= Benevolent asylum =

19th century institutions in the Australian colonies

Benevolent asylums, also known as destitute asylums or infirmaries for the destitute, were institutions established throughout the colonies of Australia in the 19th century to house destitute men; deserted, vagrant or homeless women and their children; and orphans not able to support themselves.

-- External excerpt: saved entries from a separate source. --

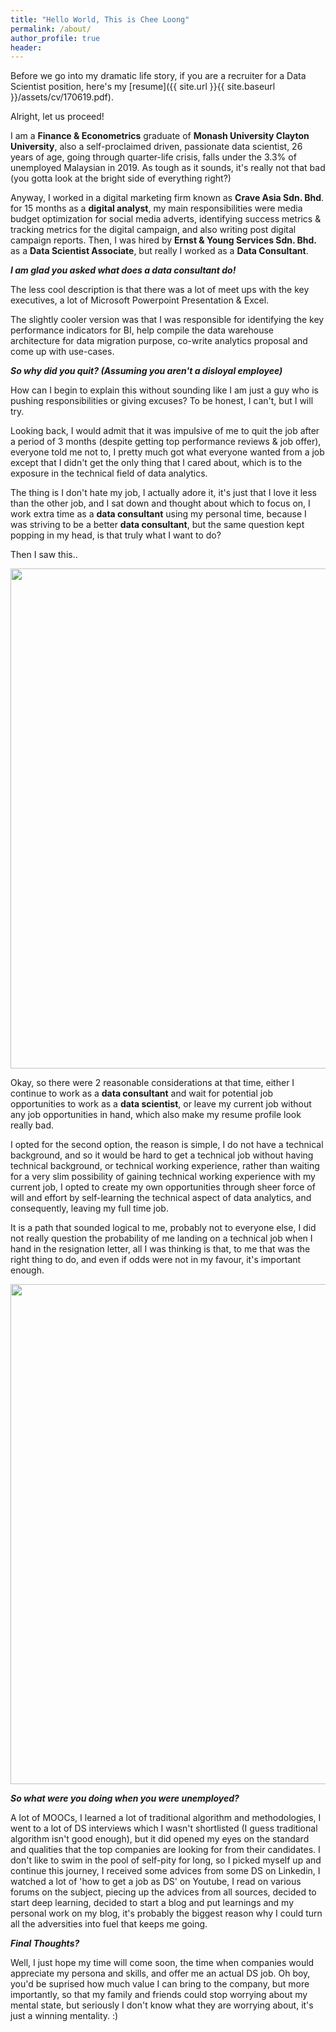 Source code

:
 ```yaml
---
title: "Hello World, This is Chee Loong"
permalink: /about/
author_profile: true
header:
---
```


Before we go into my dramatic life story, if you are a recruiter for a Data Scientist position, here's my [resume]({{ site.url }}{{ site.baseurl }}/assets/cv/170619.pdf).

Alright, let us proceed!

I am a **Finance & Econometrics** graduate of **Monash University Clayton University**, also a self-proclaimed driven, passionate data scientist, 26 years of age, going through quarter-life crisis, falls under the 3.3% of unemployed Malaysian in 2019. As tough as it sounds, it's really not that bad (you gotta look at the bright side of everything right?)

Anyway, I worked in a digital marketing firm known as **Crave Asia Sdn. Bhd**. for 15 months as a **digital analyst**, my main responsibilities were media budget optimization for social media adverts, identifying success metrics & tracking metrics for the digital campaign, and also writing post digital campaign reports. Then, I was hired by **Ernst & Young Services Sdn. Bhd.** as a **Data Scientist Associate**, but really I worked as a **Data Consultant**.

***I am glad you asked what does a data consultant do!***

The less cool description is that there was a lot of meet ups with the key executives, a lot of Microsoft Powerpoint Presentation & Excel.

The slightly cooler version was that I was responsible for identifying the key performance indicators for BI, help compile the data warehouse architecture for data migration purpose, co-write analytics proposal and come up with use-cases.

***So why did you quit? (Assuming you aren't a disloyal employee)***

How can I begin to explain this without sounding like I am just a guy who is pushing responsibilities or giving excuses? To be honest, I can't, but I will try.

Looking back, I would admit that it was impulsive of me to quit the job after a period of 3 months (despite getting top performance reviews & job offer), everyone told me not to, I pretty much got what everyone wanted from a job except that I didn't get the only thing that I cared about, which is to the exposure in the technical field of data analytics.

The thing is I don't hate my job, I actually adore it, it's just that I love it less than the other job, and I sat down and thought about which to focus on, I work extra time as a **data consultant** using my personal time, because I was striving to be a better **data consultant**, but the same question kept popping in my head, is that truly what I want to do?

Then I saw this..

<img src="https://digitaladdictsblog.com/wp-content/uploads/2018/10/steve-jobs-quotes-2.jpg" width="800">

Okay, so there were 2 reasonable considerations at that time, either I continue to work as a **data consultant** and wait for potential job opportunities to work as a **data scientist**, or leave my current job without any job opportunities in hand, which also make my resume profile look really bad.

I opted for the second option, the reason is simple, I do not have a technical background, and so it would be hard to get a technical job without having technical background, or technical working experience, rather than waiting for a very slim possibility of gaining technical working experience with my current job, I opted to create my own opportunities through sheer force of will and effort by self-learning the technical aspect of data analytics, and consequently, leaving my full time job.  

It is a path that sounded logical to me, probably not to everyone else, I did not really question the probability of me landing on a technical job when I hand in the resignation letter, all I was thinking is that, to me that was the right thing to do, and even if odds were not in my favour, it's important enough.

<img src="https://www.fearlessmotivation.com/wp-content/uploads/2017/06/elon-quotes-fb.jpg" width="800">


***So what were you doing when you were unemployed?***

A lot of MOOCs, I learned a lot of traditional algorithm and methodologies, I went to a lot of DS interviews which I wasn't shortlisted (I guess traditional algorithm isn't good enough), but it did opened my eyes on the standard and qualities that the top companies are looking for from their candidates. I don't like to swim in the pool of self-pity for long, so I picked myself up and continue this journey, I received some advices from some DS on Linkedin, I watched a lot of 'how to get a job as DS' on Youtube, I read on various forums on the subject, piecing up the advices from all sources, decided to start deep learning, decided to start a blog and put learnings and my personal work on my blog, it's probably the biggest reason why I could turn all the adversities into fuel that keeps me going.

***Final Thoughts?***

Well, I just hope my time will come soon, the time when companies would appreciate my persona and skills, and offer me an actual DS job. Oh boy, you'd be suprised how much value I can bring to the company, but more importantly, so that my family and friends could stop worrying about my mental state, but seriously I don't know what they are worrying about, it's just a winning mentality. :)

Poor conditions in the sleeping quarters and harsh treatment in some of these institutions created unpleasant experiences for many of those who had to reside in such places.

The colony of Victoria had nine benevolent asylums, of which three were attached to hospitals, in 1857, with an annual cost to the colony (including some building costs) of £124,250.

By January 1860 there were 11 benevolent asylums in the colony of New South Wales, housing 1,282 inmates and with a total annual expenditure of £25,822.

==Benevolent Asylums and Infirmaries in Australia==
- New South Wales
  - Benevolent Asylum (Hyde Park, Sydney)
  - Carcoar Hospital and Benevolent Asylum
  - Deniliquin Benevolent Asylum
  - Eden Benevolent Asylum
  - Goulburn Benevolent Asylum
  - Hawkesbury Benevolent Asylum, Windsor
  - Liverpool Benevolent Asylum
  - Newcastle Benevolent Society
  - Newington Benevolent Asylum
  - Parramatta Benevolent Asylum
  - Queanbeyan Hospital and Benevolent Asylum
  - Randwick Asylum for Destitute Children
  - Scone Benevolent Asylum and Hospital
  - Singleton and Patrick's Plains Benevolent Asylum
  - Sydney Infirmary and Dispensary, now Sydney Hospital
- Victoria
  - Ararat Benevolent Asylum
  - Belfast (Port Fairy) Hospital and Benevolent Asylum
  - Ballarat Benevolent Asylum
  - Casterton Benevolent Asylum
  - Castlemaine Benevolent Asylum
  - Creswick Hospital and Benevolent Asylum
  - Daylesford Hospital and Benevolent Asylum
  - Eaglehawk Benevolent Asylum
  - Hamilton Hospital and Benevolent Asylum
  - Ovens Benevolent Asylum, Beechworth
  - Port Fairy Hospital and Benevolent Asylum
  - Sandhurst (Bendigo) Female Benevolent Asylum
  - Sandhurst (Bendigo) Male Benevolent Asylum
  - Melbourne Benevolent Asylum now Kingston Centre
  - Victorian Benevolent Hospital/Asylum, later known as Mount Royal (closed)
  - Geelong Infirmary and Benevolent Asylum
  - Bendigo Benevolent Asylum and Industrial School
  - Warrnambool Benevolent Asylum
- South Australia
  - Adelaide Destitute Asylum
  - Home for Incurables
- Queensland
  - Dunwich Benevolent Asylum
- Tasmania
  - Launceston Benevolent Asylum

Several of the buildings of the Adelaide Destitute Asylum are now home to the SA Migration Museum, which opened on August 26, 2003.